Bliebe noch die Frage, wozu die class-Datei noch übertragen werden muss. Ich dachte beim Übertragen wird das Objekt komplette serialisierte Objekt übertragen und dann auf Clientseite wieder deserialisiert, dann hat der Client doch alles, was er braucht, oder nicht?


----------



## SlaterB (19. Jun 2009)

in der Serialisierung sind die Klassen nicht vorhanden, nur die Daten,
stell dir eine Klasse mit 1000 Zeilen Code aber nur zwei int-Werten vor, soll die jedes mal mit 50 KB übertragen werden?

siehe auch den von die geposteten Link


> When the sender of an object serializes that object for transmission to another JVM, it annotates the serialized stream of bytes with information called the codebase. This information tells the receiver where the implementation of this object can be found.
> [..]
> The actual information stored in the codebase annotation is a list of URLs from which the classfile for the needed object can be downloaded.


wenn da überhaupt was drin ist, dann der Klassenname/ URL oder so


----------



## HerrVorragend (19. Jun 2009)

Okay, danke, also werden beim Serialisieren nur die Objektvariablen übertragen und der Client holt sich selbst die class-Datei, in der der restliche Aufbau der Klasse steht (sofern er sie noch nicht hat), um dadurch dann das komplette Objekt zusammenzubauen. Und damit der Client die Klasse anfordern und erhalten kann brauche ich den Webserver, die einfach nur die angefragte Klasse per HTTP schickt.

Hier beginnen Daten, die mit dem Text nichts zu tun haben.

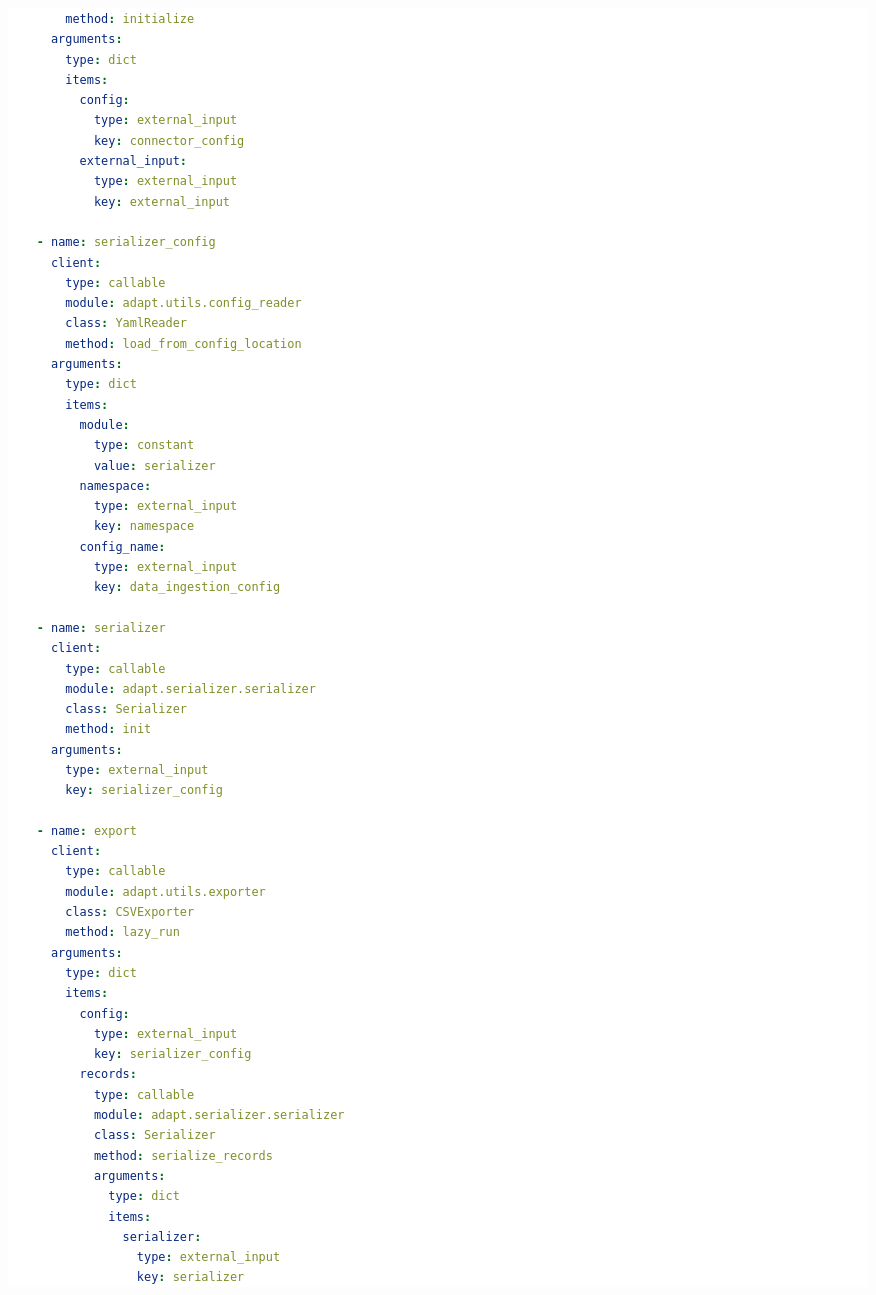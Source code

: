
 ```yaml
        method: initialize
      arguments:
        type: dict
        items:
          config:
            type: external_input
            key: connector_config
          external_input:
            type: external_input
            key: external_input
    
    - name: serializer_config
      client:
        type: callable
        module: adapt.utils.config_reader
        class: YamlReader
        method: load_from_config_location
      arguments:
        type: dict
        items:
          module:
            type: constant
            value: serializer
          namespace:
            type: external_input
            key: namespace
          config_name:
            type: external_input
            key: data_ingestion_config
    
    - name: serializer
      client:
        type: callable
        module: adapt.serializer.serializer
        class: Serializer
        method: init
      arguments:
        type: external_input
        key: serializer_config
    
    - name: export
      client:
        type: callable
        module: adapt.utils.exporter
        class: CSVExporter
        method: lazy_run
      arguments:
        type: dict
        items:
          config:
            type: external_input
            key: serializer_config
          records:
            type: callable
            module: adapt.serializer.serializer
            class: Serializer
            method: serialize_records
            arguments:
              type: dict
              items:
                serializer:
                  type: external_input
                  key: serializer
```
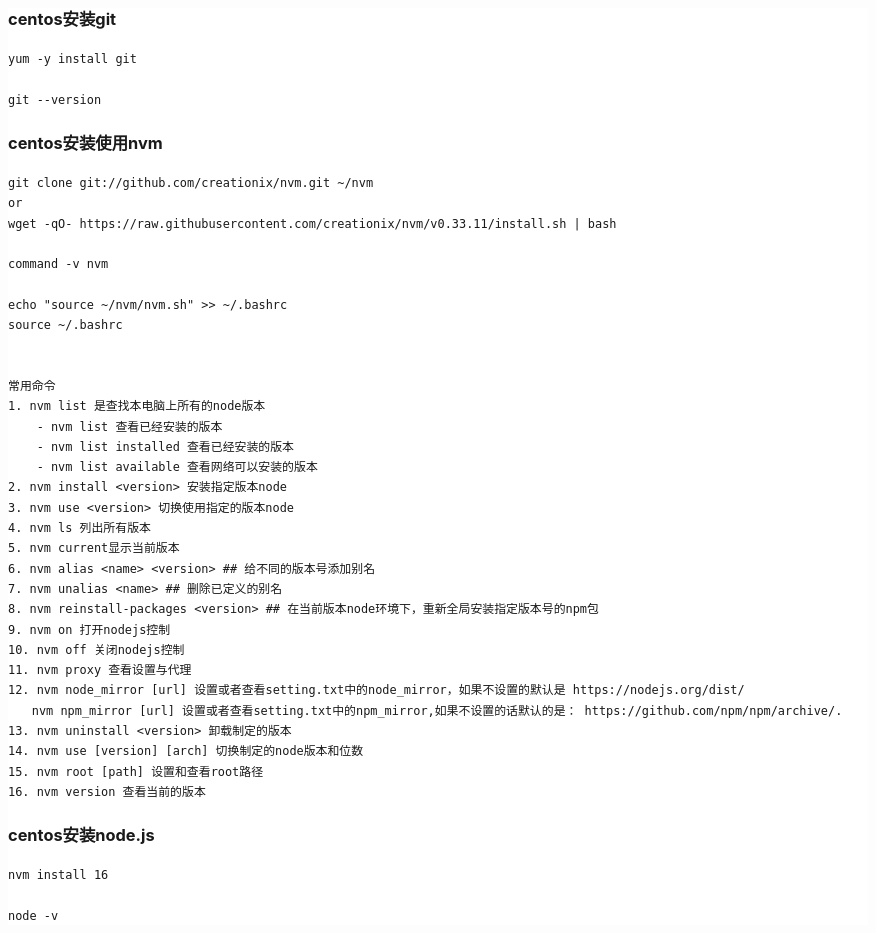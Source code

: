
 ```
```





### centos安装git

```
yum -y install git

git --version
```

### centos安装使用nvm

```
git clone git://github.com/creationix/nvm.git ~/nvm
or
wget -qO- https://raw.githubusercontent.com/creationix/nvm/v0.33.11/install.sh | bash

command -v nvm

echo "source ~/nvm/nvm.sh" >> ~/.bashrc
source ~/.bashrc


常用命令
1. nvm list 是查找本电脑上所有的node版本
    - nvm list 查看已经安装的版本
    - nvm list installed 查看已经安装的版本
    - nvm list available 查看网络可以安装的版本
2. nvm install <version> 安装指定版本node
3. nvm use <version> 切换使用指定的版本node
4. nvm ls 列出所有版本
5. nvm current显示当前版本
6. nvm alias <name> <version> ## 给不同的版本号添加别名
7. nvm unalias <name> ## 删除已定义的别名
8. nvm reinstall-packages <version> ## 在当前版本node环境下，重新全局安装指定版本号的npm包
9. nvm on 打开nodejs控制
10. nvm off 关闭nodejs控制
11. nvm proxy 查看设置与代理
12. nvm node_mirror [url] 设置或者查看setting.txt中的node_mirror，如果不设置的默认是 https://nodejs.org/dist/
　　nvm npm_mirror [url] 设置或者查看setting.txt中的npm_mirror,如果不设置的话默认的是： https://github.com/npm/npm/archive/.
13. nvm uninstall <version> 卸载制定的版本
14. nvm use [version] [arch] 切换制定的node版本和位数
15. nvm root [path] 设置和查看root路径
16. nvm version 查看当前的版本
```

### centos安装node.js

```
nvm install 16

node -v

```
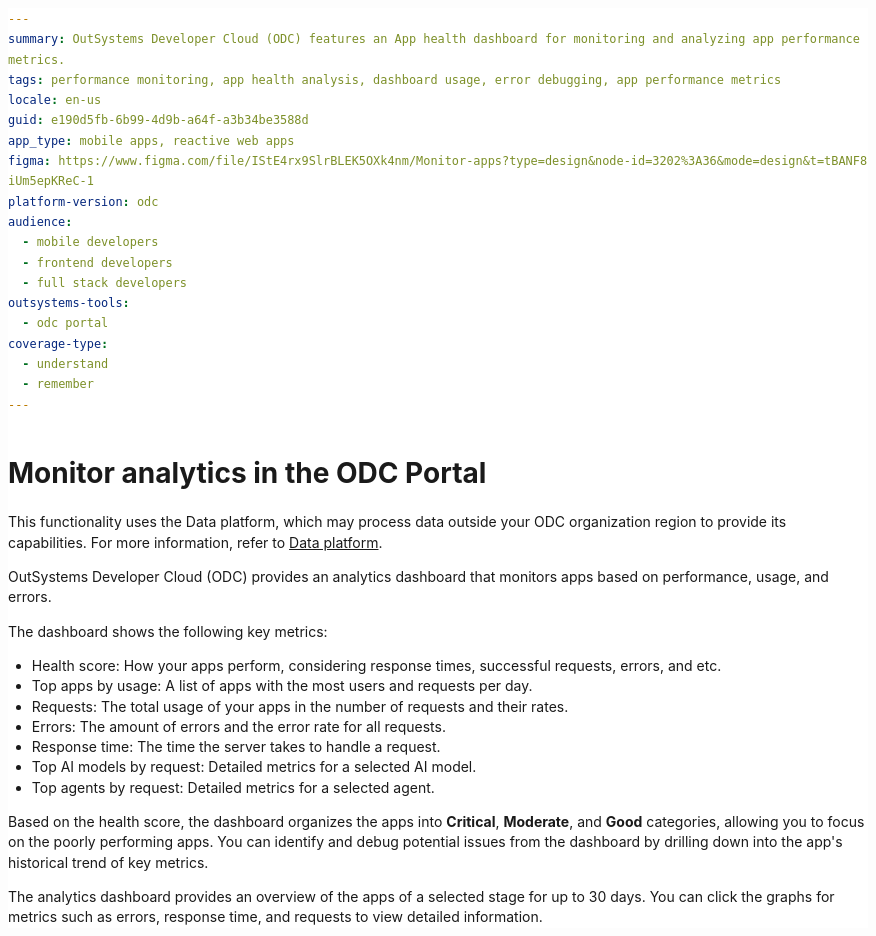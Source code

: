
 ```yaml
---
summary: OutSystems Developer Cloud (ODC) features an App health dashboard for monitoring and analyzing app performance metrics.
tags: performance monitoring, app health analysis, dashboard usage, error debugging, app performance metrics
locale: en-us
guid: e190d5fb-6b99-4d9b-a64f-a3b34be3588d
app_type: mobile apps, reactive web apps
figma: https://www.figma.com/file/IStE4rx9SlrBLEK5OXk4nm/Monitor-apps?type=design&node-id=3202%3A36&mode=design&t=tBANF8iUm5epKReC-1
platform-version: odc
audience:
  - mobile developers
  - frontend developers
  - full stack developers
outsystems-tools:
  - odc portal
coverage-type:
  - understand
  - remember
---
```


# Monitor analytics in the ODC Portal

<div class="info" markdown="1">

This functionality uses the Data platform, which may process data outside your ODC organization region to provide its capabilities. For more information, refer to [Data platform](../manage-platform-app-lifecycle/platform-architecture/intro.md#data-platform).

</div>

OutSystems Developer Cloud (ODC) provides an analytics dashboard that monitors apps based on performance, usage, and errors.

The dashboard shows the following key metrics:

* Health score: How your apps perform, considering response times, successful requests, errors, and etc.
* Top apps by usage: A list of apps with the most users and requests per day.
* Requests: The total usage of your apps in the number of requests and their rates.
* Errors: The amount of errors and the error rate for all requests.
* Response time: The time the server takes to handle a request.
* Top AI models by request: Detailed metrics for a selected AI model.
* Top agents by request: Detailed metrics for a selected agent.

Based on the health score, the dashboard organizes the apps into **Critical**, **Moderate**, and **Good** categories, allowing you to focus on the poorly performing apps. You can identify and debug potential issues from the dashboard by drilling down into the app's historical trend of key metrics.

The analytics dashboard provides an overview of the apps of a selected stage for up to 30 days. You can click the graphs for metrics such as errors, response time, and requests to view detailed information.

Habe ich es nun richtig verstanden?


----------



## SlaterB (19. Jun 2009)

das mit dem WebServer kann ich nicht bestätigen,
wenn Daten mit RMI übertragen werden können, dann auf diesem Weg vielleicht auch die .class-Datei,
wichtig wäre aus meiner Sicht, dass das nur einmal passiert wenn nötig, nicht bei jeder Objektübertragung

vielleicht benutzt aber RMI selber HTTP, solche Details möchte ich nicht überzeugend kommentieren


----------